Such conduct seems almost incredible. But it is one of her brands that she neither repents nor reforms.

In the Times of August, 1867: "Wherever he looks around him the Pope sees the aid of constituted governments falling away from him. Austria is breaking through the trammels of the Concordat; Russia is bringing the Catholic hierarchy altogether under imperial control. All faith in the efficiency of carnal weapons is shaken, and, on the other hand, the Church thrives nowhere more prodigiously than in those free countries in which she only enjoys the blessings of equal toleration, and shares it with all other creeds and confessions. It is full time that those peaceful means of spontaneous persuasion which, if we may believe her own priests and bishops, win her such splendid victories in England or the United States, should be employed in Italy and in Rome itself, where, perhaps, they may lead to more satisfactory results than Antibes Legions or Dumont missions. The Papacy has tried sovereign power for a thousand years, and the result is a paltry territory with a beggared population, a bankrupt treasury, and a nest of brigands. If it has not yet learnt that its

kingdom is not of this world,' that salutary lesson should be no longer delayed."

Her last desperate effort at supremacy is to be made in England. Corrupting some-aweing others into submission-seducing statesmen by pleas of toleration, liberality, and promises of service, she will shake, but I believe she will not be able to shatter, "the fortress of heresy," to which, as Dr Manning states, it may have laid siege. This will be brought out more fully in our illustration of the action of the "three unclean spirits."
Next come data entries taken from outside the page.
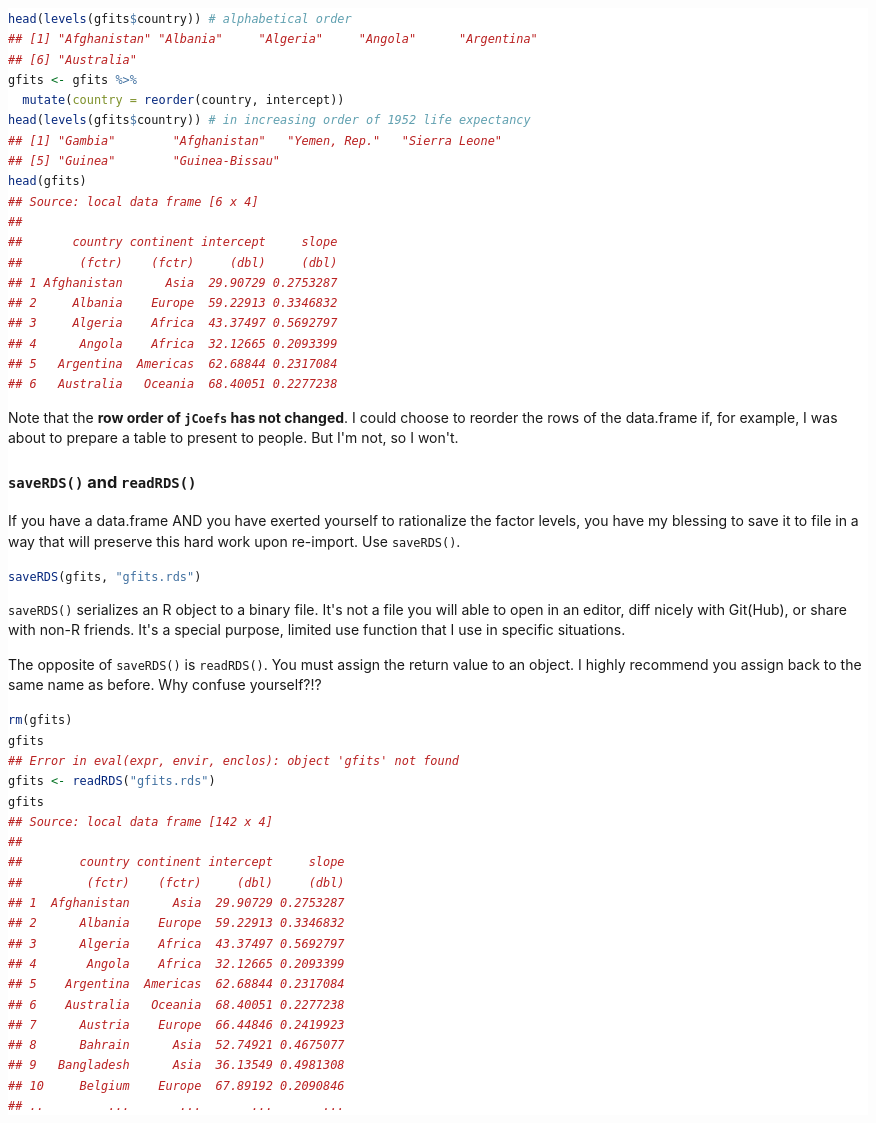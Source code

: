 
```r
head(levels(gfits$country)) # alphabetical order
## [1] "Afghanistan" "Albania"     "Algeria"     "Angola"      "Argentina"  
## [6] "Australia"
gfits <- gfits %>% 
  mutate(country = reorder(country, intercept))
head(levels(gfits$country)) # in increasing order of 1952 life expectancy
## [1] "Gambia"        "Afghanistan"   "Yemen, Rep."   "Sierra Leone" 
## [5] "Guinea"        "Guinea-Bissau"
head(gfits)
## Source: local data frame [6 x 4]
## 
##       country continent intercept     slope
##        (fctr)    (fctr)     (dbl)     (dbl)
## 1 Afghanistan      Asia  29.90729 0.2753287
## 2     Albania    Europe  59.22913 0.3346832
## 3     Algeria    Africa  43.37497 0.5692797
## 4      Angola    Africa  32.12665 0.2093399
## 5   Argentina  Americas  62.68844 0.2317084
## 6   Australia   Oceania  68.40051 0.2277238
```

Note that the __row order of `jCoefs` has not changed__. I could choose to reorder the rows of the data.frame if, for example, I was about to prepare a table to present to people. But I'm not, so I won't.

### `saveRDS()` and `readRDS()`

If you have a data.frame AND you have exerted yourself to rationalize the factor levels, you have my blessing to save it to file in a way that will preserve this hard work upon re-import. Use `saveRDS()`.


```r
saveRDS(gfits, "gfits.rds")
```

`saveRDS()` serializes an R object to a binary file. It's not a file you will able to open in an editor, diff nicely with Git(Hub), or share with non-R friends. It's a special purpose, limited use function that I use in specific situations.

The opposite of `saveRDS()` is `readRDS()`. You must assign the return value to an object. I highly recommend you assign back to the same name as before. Why confuse yourself?!?


```r
rm(gfits)
gfits
## Error in eval(expr, envir, enclos): object 'gfits' not found
gfits <- readRDS("gfits.rds")
gfits
## Source: local data frame [142 x 4]
## 
##        country continent intercept     slope
##         (fctr)    (fctr)     (dbl)     (dbl)
## 1  Afghanistan      Asia  29.90729 0.2753287
## 2      Albania    Europe  59.22913 0.3346832
## 3      Algeria    Africa  43.37497 0.5692797
## 4       Angola    Africa  32.12665 0.2093399
## 5    Argentina  Americas  62.68844 0.2317084
## 6    Australia   Oceania  68.40051 0.2277238
## 7      Austria    Europe  66.44846 0.2419923
## 8      Bahrain      Asia  52.74921 0.4675077
## 9   Bangladesh      Asia  36.13549 0.4981308
## 10     Belgium    Europe  67.89192 0.2090846
## ..         ...       ...       ...       ...
```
But in the midst of all, her power dies in her strongest holds. Even in Austria, so long her right hand, in the words of the foreign correspondent of the Times, of July 22, 1867, "The committee on religious affairs propose that a civil code of laws shall be introduced for the regulation of the marriages of Catholics, and also the introduction of civil marriage. They further propose the emancipation of schools from the Church, and that all religions shall be regarded as equal in the eye of the law."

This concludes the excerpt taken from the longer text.